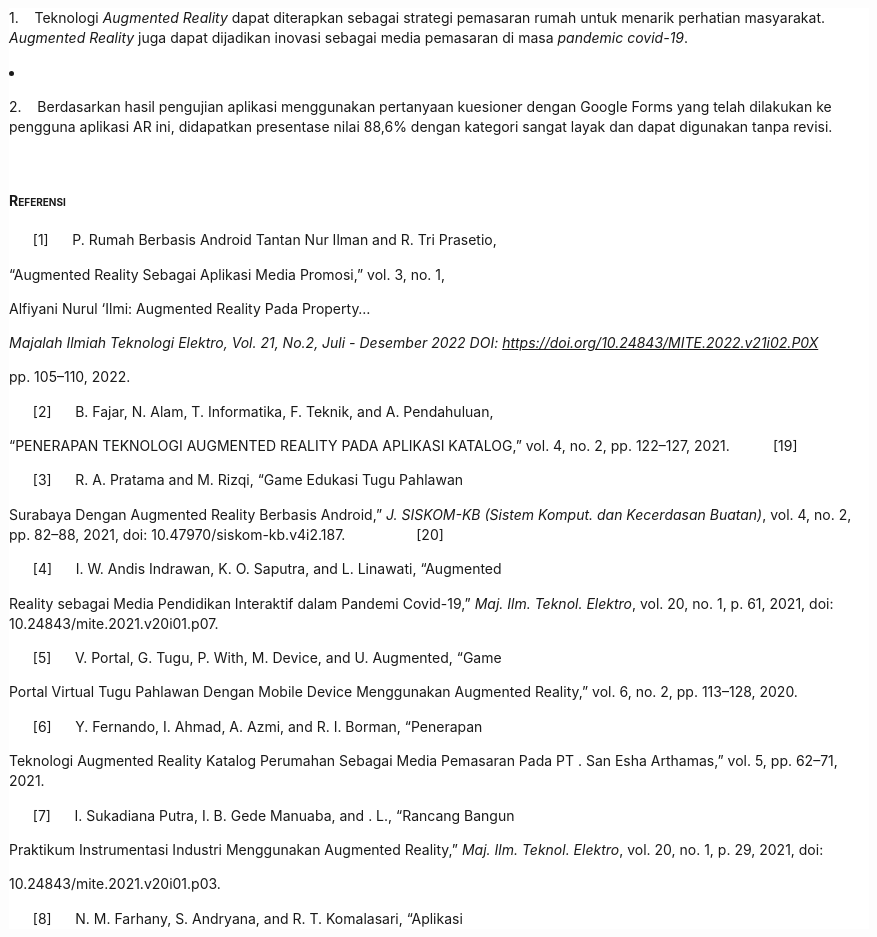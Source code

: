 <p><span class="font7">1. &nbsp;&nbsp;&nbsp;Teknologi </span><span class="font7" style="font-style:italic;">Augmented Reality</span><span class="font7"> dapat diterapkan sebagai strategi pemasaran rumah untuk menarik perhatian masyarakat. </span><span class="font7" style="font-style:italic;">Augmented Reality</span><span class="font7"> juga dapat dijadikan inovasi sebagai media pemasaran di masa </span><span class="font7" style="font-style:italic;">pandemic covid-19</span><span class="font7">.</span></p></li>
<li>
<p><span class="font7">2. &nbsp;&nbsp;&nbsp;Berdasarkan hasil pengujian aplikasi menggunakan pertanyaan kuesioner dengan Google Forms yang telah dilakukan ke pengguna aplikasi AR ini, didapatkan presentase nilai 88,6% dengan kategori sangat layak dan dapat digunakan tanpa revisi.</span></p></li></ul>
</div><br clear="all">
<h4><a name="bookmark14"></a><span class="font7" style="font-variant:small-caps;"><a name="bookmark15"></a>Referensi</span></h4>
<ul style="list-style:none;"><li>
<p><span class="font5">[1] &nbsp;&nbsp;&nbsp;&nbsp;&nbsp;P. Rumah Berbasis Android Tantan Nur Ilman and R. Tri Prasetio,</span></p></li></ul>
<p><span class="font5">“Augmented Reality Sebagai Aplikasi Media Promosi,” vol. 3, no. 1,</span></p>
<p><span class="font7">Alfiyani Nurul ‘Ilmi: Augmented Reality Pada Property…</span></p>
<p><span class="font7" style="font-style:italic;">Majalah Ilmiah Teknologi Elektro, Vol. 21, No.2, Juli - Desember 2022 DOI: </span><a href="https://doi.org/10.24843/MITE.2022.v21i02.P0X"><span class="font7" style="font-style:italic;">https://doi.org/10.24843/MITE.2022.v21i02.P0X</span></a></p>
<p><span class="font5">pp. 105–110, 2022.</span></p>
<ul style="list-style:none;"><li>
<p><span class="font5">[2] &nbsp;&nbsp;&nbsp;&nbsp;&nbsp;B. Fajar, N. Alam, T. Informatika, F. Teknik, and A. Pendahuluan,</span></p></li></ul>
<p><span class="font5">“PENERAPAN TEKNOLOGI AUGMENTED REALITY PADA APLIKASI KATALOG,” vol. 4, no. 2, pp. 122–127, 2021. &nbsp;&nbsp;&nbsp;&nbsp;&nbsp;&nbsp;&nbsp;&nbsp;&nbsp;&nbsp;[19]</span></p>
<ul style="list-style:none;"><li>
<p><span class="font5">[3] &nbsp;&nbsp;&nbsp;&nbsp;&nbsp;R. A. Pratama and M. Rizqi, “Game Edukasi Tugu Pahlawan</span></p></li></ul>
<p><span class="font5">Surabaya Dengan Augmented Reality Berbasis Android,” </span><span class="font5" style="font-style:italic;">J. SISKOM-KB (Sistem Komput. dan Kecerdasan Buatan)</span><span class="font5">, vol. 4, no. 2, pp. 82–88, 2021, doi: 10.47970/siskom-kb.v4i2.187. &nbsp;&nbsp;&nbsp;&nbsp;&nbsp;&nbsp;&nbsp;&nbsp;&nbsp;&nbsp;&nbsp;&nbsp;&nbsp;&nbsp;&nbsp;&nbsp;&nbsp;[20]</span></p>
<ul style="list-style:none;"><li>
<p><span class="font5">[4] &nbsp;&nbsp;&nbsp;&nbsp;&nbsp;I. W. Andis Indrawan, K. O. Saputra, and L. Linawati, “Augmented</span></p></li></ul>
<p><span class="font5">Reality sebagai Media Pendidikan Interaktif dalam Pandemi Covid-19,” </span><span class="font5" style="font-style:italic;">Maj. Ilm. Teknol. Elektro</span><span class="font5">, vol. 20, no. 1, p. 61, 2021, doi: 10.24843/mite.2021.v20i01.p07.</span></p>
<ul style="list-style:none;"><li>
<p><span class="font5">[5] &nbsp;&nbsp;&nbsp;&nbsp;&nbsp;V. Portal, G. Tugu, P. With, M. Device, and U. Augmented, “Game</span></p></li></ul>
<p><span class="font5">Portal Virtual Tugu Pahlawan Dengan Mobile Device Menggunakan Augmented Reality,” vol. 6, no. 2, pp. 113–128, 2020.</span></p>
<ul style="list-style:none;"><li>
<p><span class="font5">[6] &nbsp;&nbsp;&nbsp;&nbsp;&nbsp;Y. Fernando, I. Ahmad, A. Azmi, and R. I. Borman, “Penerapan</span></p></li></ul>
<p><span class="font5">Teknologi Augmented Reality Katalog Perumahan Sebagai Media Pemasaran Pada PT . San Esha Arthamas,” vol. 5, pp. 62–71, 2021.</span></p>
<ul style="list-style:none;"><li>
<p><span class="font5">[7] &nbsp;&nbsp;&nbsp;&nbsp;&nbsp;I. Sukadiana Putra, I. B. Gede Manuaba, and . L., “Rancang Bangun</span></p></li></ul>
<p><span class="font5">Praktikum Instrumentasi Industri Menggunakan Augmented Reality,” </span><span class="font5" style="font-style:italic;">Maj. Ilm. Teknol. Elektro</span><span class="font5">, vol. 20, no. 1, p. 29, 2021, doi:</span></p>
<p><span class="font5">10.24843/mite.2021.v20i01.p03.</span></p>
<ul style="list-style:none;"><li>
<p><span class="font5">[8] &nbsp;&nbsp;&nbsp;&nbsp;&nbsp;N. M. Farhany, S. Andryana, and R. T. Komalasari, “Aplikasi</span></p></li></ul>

:::

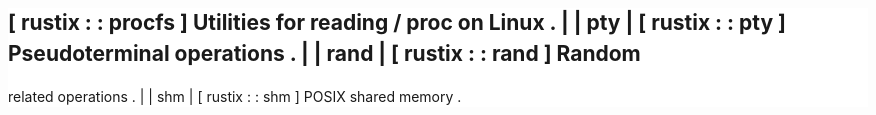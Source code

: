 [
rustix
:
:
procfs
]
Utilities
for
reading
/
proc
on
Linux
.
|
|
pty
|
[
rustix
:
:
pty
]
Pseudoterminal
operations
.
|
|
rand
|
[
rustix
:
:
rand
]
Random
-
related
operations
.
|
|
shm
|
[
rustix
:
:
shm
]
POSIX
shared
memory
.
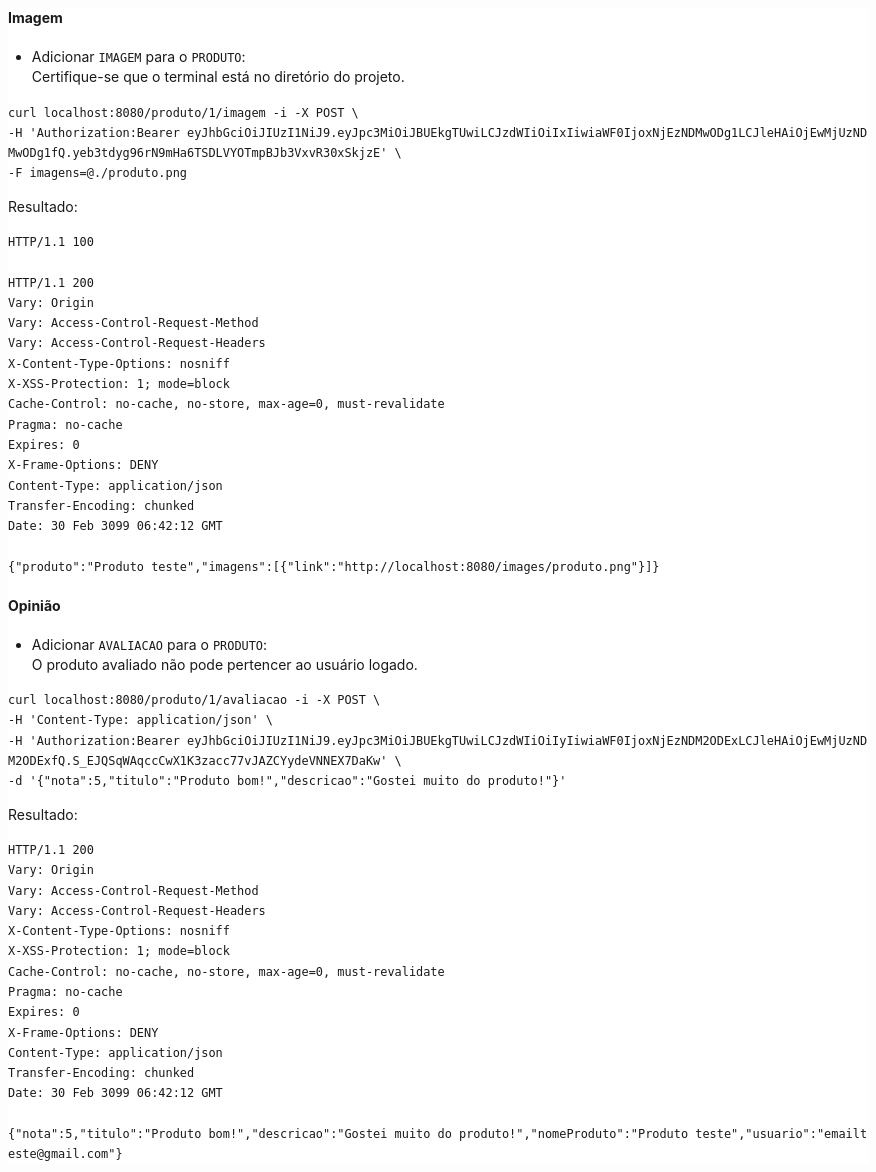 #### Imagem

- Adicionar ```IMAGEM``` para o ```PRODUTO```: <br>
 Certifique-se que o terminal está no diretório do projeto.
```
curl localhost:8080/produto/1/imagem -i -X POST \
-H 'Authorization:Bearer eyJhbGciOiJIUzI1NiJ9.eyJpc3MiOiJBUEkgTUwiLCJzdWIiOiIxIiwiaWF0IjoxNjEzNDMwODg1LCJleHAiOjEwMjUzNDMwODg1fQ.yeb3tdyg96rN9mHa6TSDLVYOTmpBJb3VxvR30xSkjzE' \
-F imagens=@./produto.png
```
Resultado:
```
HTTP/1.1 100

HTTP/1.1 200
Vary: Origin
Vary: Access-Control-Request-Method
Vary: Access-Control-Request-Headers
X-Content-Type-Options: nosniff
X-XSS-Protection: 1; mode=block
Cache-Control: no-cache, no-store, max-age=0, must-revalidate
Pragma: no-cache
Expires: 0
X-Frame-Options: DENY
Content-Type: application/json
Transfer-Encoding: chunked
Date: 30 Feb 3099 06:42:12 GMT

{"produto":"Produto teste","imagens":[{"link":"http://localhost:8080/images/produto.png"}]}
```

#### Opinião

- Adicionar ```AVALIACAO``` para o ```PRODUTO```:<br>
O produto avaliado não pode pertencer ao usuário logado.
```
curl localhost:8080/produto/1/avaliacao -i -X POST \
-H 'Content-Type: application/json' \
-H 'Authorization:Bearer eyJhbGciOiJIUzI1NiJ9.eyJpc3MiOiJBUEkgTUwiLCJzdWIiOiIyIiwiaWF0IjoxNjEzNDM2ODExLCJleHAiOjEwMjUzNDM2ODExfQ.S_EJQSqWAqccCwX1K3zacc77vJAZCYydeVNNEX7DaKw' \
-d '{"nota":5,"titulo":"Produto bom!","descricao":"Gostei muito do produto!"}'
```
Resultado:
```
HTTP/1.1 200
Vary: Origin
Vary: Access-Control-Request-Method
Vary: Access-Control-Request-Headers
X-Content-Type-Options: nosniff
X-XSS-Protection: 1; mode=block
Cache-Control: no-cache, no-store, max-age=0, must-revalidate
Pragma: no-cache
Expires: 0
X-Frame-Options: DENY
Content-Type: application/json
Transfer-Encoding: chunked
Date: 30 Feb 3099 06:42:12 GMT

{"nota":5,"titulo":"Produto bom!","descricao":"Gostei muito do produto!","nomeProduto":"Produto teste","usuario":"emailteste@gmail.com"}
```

:::

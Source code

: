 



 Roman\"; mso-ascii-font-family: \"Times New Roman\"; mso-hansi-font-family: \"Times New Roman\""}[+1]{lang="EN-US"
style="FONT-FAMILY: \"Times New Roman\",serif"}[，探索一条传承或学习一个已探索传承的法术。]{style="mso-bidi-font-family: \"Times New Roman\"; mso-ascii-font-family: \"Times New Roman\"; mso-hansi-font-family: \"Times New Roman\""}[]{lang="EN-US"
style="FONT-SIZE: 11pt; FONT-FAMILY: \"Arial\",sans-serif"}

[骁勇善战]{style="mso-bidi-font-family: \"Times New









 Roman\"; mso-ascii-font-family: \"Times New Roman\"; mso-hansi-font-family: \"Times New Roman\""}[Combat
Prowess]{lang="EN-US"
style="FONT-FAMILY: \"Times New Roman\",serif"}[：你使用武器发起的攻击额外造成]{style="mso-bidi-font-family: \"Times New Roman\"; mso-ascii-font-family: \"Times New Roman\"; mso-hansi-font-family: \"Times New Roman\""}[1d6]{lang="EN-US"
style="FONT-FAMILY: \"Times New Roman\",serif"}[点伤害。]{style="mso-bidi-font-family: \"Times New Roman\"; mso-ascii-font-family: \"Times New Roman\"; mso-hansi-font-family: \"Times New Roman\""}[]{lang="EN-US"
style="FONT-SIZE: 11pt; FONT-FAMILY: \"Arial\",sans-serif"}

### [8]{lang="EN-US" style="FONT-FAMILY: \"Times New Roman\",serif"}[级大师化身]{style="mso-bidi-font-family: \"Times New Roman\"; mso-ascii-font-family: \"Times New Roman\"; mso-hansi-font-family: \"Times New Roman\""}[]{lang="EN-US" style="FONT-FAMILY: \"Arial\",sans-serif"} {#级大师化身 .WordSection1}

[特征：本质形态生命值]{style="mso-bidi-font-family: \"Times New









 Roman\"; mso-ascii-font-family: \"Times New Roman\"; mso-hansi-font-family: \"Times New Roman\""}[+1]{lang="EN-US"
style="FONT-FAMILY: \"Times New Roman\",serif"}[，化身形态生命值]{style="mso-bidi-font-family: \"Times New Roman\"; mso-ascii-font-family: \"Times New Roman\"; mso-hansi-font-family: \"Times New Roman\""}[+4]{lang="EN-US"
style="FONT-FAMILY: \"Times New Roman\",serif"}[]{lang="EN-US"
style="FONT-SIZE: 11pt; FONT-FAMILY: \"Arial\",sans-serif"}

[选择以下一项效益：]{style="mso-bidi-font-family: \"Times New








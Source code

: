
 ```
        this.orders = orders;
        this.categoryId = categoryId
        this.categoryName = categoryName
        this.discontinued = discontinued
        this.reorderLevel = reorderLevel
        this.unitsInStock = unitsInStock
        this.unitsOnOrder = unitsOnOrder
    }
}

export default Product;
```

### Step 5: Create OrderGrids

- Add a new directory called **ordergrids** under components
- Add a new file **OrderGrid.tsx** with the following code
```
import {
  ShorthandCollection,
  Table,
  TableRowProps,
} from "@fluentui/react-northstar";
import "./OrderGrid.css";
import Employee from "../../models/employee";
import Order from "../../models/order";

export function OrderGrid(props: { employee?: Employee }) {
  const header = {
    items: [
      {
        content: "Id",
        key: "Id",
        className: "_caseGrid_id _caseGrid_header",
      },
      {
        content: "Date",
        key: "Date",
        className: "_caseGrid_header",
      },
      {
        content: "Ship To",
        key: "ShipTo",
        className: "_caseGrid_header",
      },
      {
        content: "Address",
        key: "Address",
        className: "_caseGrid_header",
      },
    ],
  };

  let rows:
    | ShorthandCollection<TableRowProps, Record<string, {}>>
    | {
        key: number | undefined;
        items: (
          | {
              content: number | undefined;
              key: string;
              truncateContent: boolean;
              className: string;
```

:::

To do: Give the count of lines in the listing that hold "from", and write nothing beyond it.

Result of the task: 3